- **EXERCISE DETAILS**:
A copy of the listing below is needed, exact in every line and without images.

- **DATA EXCERPTS**:
►

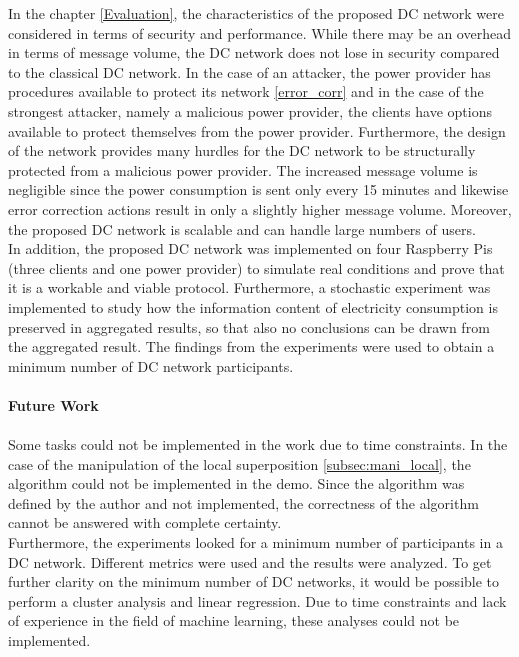 In the chapter \ref{Evaluation}, the characteristics of the proposed DC network were considered in terms of security and performance. While there may be an overhead in terms of message volume, the DC network does not lose in security compared to the classical DC network. In the case of an attacker, the power provider has procedures available to protect its network \ref{error_corr} and in the case of the strongest attacker, namely a malicious power provider, the clients have options available to protect themselves from the power provider. Furthermore, the design of the network provides many hurdles for the DC network to be structurally protected from a malicious power provider. The increased message volume is negligible since the power consumption is sent only every 15 minutes and likewise error correction actions result in only a slightly higher message volume. Moreover, the proposed DC network is scalable and can handle large numbers of users.\\
In addition, the proposed DC network was implemented on four Raspberry Pis (three clients and one power provider) to simulate real conditions and prove that it is a workable and viable protocol. Furthermore, a stochastic experiment was implemented to study how the information content of electricity consumption is preserved in aggregated results, so that also no conclusions can be drawn from the aggregated result. The findings from the experiments were used to obtain a minimum number of DC network participants. \\
\\
\textbf{Future Work}
\\
\\
Some tasks could not be implemented in the work due to time constraints. In the case of the manipulation of the local superposition \ref{subsec:mani_local}, the algorithm could not be implemented in the demo. Since the algorithm was defined by the author and not implemented, the correctness of the algorithm cannot be answered with complete certainty. \\
Furthermore, the experiments looked for a minimum number of participants in a DC network. Different metrics were used and the results were analyzed. To get further clarity on the minimum number of DC networks, it would be possible to perform a cluster analysis and linear regression. Due to time constraints and lack of experience in the field of machine learning, these analyses could not be implemented.





\cleardoublepage

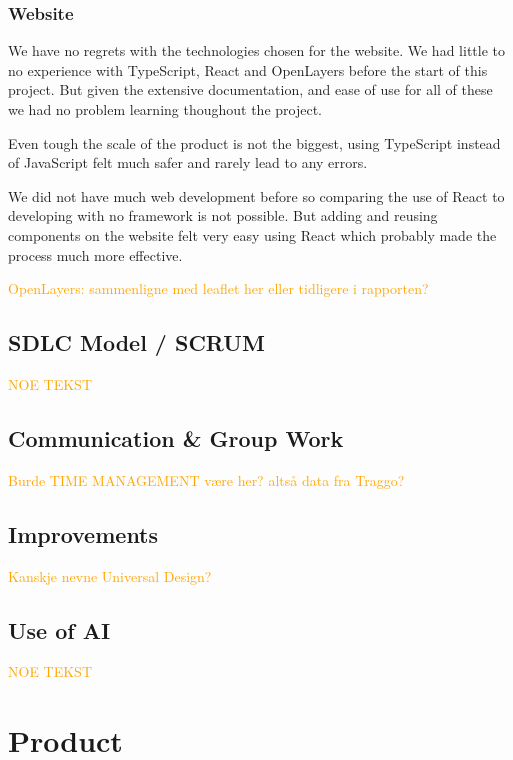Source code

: \subsubsection*{Website}
We have no regrets with the technologies chosen for the website. We had little to no experience with TypeScript, React and OpenLayers before the start of this project. But given the extensive documentation, and ease of use for all of these we had no problem learning thoughout the project. 

Even tough the scale of the product is not the biggest, using TypeScript instead of JavaScript felt much safer and rarely lead to any errors. 

We did not have much web development before so comparing the use of React to developing with no framework is not possible. But adding and reusing components on the website felt very easy using React which probably made the process much more effective.

\textcolor{orange}{OpenLayers: sammenligne med leaflet her eller tidligere i rapporten?}

\subsection{SDLC Model / SCRUM}

\textcolor{orange}{NOE TEKST}

\subsection{Communication \& Group Work}

\textcolor{orange}{Burde TIME MANAGEMENT være her? altså data fra Traggo?}

\subsection{Improvements}

\textcolor{orange}{Kanskje nevne Universal Design?}

\subsection{Use of AI}

\textcolor{orange}{NOE TEKST}

\section{Product}

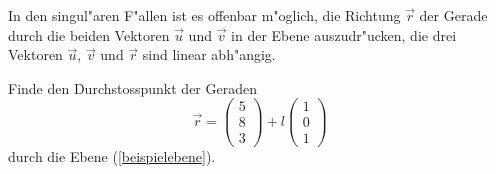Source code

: In den singul"aren F"allen ist es offenbar m"oglich, die Richtung $\vec r$
der Gerade durch die beiden Vektoren $\vec u$ und $\vec v$ in der Ebene
auszudr"ucken, die drei Vektoren $\vec u$, $\vec v$ und $\vec r$ sind
linear abh"angig.

\begin{beispiel}
Finde den Durchstosspunkt der Geraden
\[
\vec r=
\begin{pmatrix} 5\\8\\3 \end{pmatrix}
+
l\begin{pmatrix} 1\\0\\1 \end{pmatrix}
\]
durch die Ebene (\ref{beispielebene}).

\smallskip


\end{beispiel}
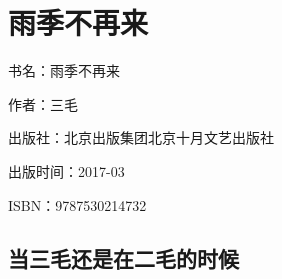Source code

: 


\section{雨季不再来}


\par 书名：雨季不再来
\par 作者：三毛
\par 出版社：北京出版集团北京十月文艺出版社
\par 出版时间：2017-03
\par ISBN：9787530214732









\subsection{当三毛还是在二毛的时候}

◄

- **RESULT OF THIS TASK**:
 In the chapter \ref{Evaluation}, the characteristics of the proposed DC network were considered in terms of security and performance. While there may be an overhead in terms of message volume, the DC network does not lose in security compared to the classical DC network. In the case of an attacker, the power provider has procedures available to protect its network \ref{error_corr} and in the case of the strongest attacker, namely a malicious power provider, the clients have options available to protect themselves from the power provider. Furthermore, the design of the network provides many hurdles for the DC network to be structurally protected from a malicious power provider. The increased message volume is negligible since the power consumption is sent only every 15 minutes and likewise error correction actions result in only a slightly higher message volume. Moreover, the proposed DC network is scalable and can handle large numbers of users.\\
In addition, the proposed DC network was implemented on four Raspberry Pis (three clients and one power provider) to simulate real conditions and prove that it is a workable and viable protocol. Furthermore, a stochastic experiment was implemented to study how the information content of electricity consumption is preserved in aggregated results, so that also no conclusions can be drawn from the aggregated result. The findings from the experiments were used to obtain a minimum number of DC network participants. \\
\\
\textbf{Future Work}
\\
\\
Some tasks could not be implemented in the work due to time constraints. In the case of the manipulation of the local superposition \ref{subsec:mani_local}, the algorithm could not be implemented in the demo. Since the algorithm was defined by the author and not implemented, the correctness of the algorithm cannot be answered with complete certainty. \\
Furthermore, the experiments looked for a minimum number of participants in a DC network. Different metrics were used and the results were analyzed. To get further clarity on the minimum number of DC networks, it would be possible to perform a cluster analysis and linear regression. Due to time constraints and lack of experience in the field of machine learning, these analyses could not be implemented.





\cleardoublepage

Source code

: \subsubsection*{Website}
We have no regrets with the technologies chosen for the website. We had little to no experience with TypeScript, React and OpenLayers before the start of this project. But given the extensive documentation, and ease of use for all of these we had no problem learning thoughout the project. 

Even tough the scale of the product is not the biggest, using TypeScript instead of JavaScript felt much safer and rarely lead to any errors. 

We did not have much web development before so comparing the use of React to developing with no framework is not possible. But adding and reusing components on the website felt very easy using React which probably made the process much more effective.

\textcolor{orange}{OpenLayers: sammenligne med leaflet her eller tidligere i rapporten?}

\subsection{SDLC Model / SCRUM}

\textcolor{orange}{NOE TEKST}

\subsection{Communication \& Group Work}

\textcolor{orange}{Burde TIME MANAGEMENT være her? altså data fra Traggo?}

\subsection{Improvements}

\textcolor{orange}{Kanskje nevne Universal Design?}

\subsection{Use of AI}

\textcolor{orange}{NOE TEKST}

\section{Product}

Source code

: In den singul"aren F"allen ist es offenbar m"oglich, die Richtung $\vec r$
der Gerade durch die beiden Vektoren $\vec u$ und $\vec v$ in der Ebene
auszudr"ucken, die drei Vektoren $\vec u$, $\vec v$ und $\vec r$ sind
linear abh"angig.

\begin{beispiel}
Finde den Durchstosspunkt der Geraden
\[
\vec r=
\begin{pmatrix} 5\\8\\3 \end{pmatrix}
+
l\begin{pmatrix} 1\\0\\1 \end{pmatrix}
\]
durch die Ebene (\ref{beispielebene}).

\smallskip


\end{beispiel}
Source code

: 


\section{雨季不再来}


\par 书名：雨季不再来
\par 作者：三毛
\par 出版社：北京出版集团北京十月文艺出版社
\par 出版时间：2017-03
\par ISBN：9787530214732









\subsection{当三毛还是在二毛的时候}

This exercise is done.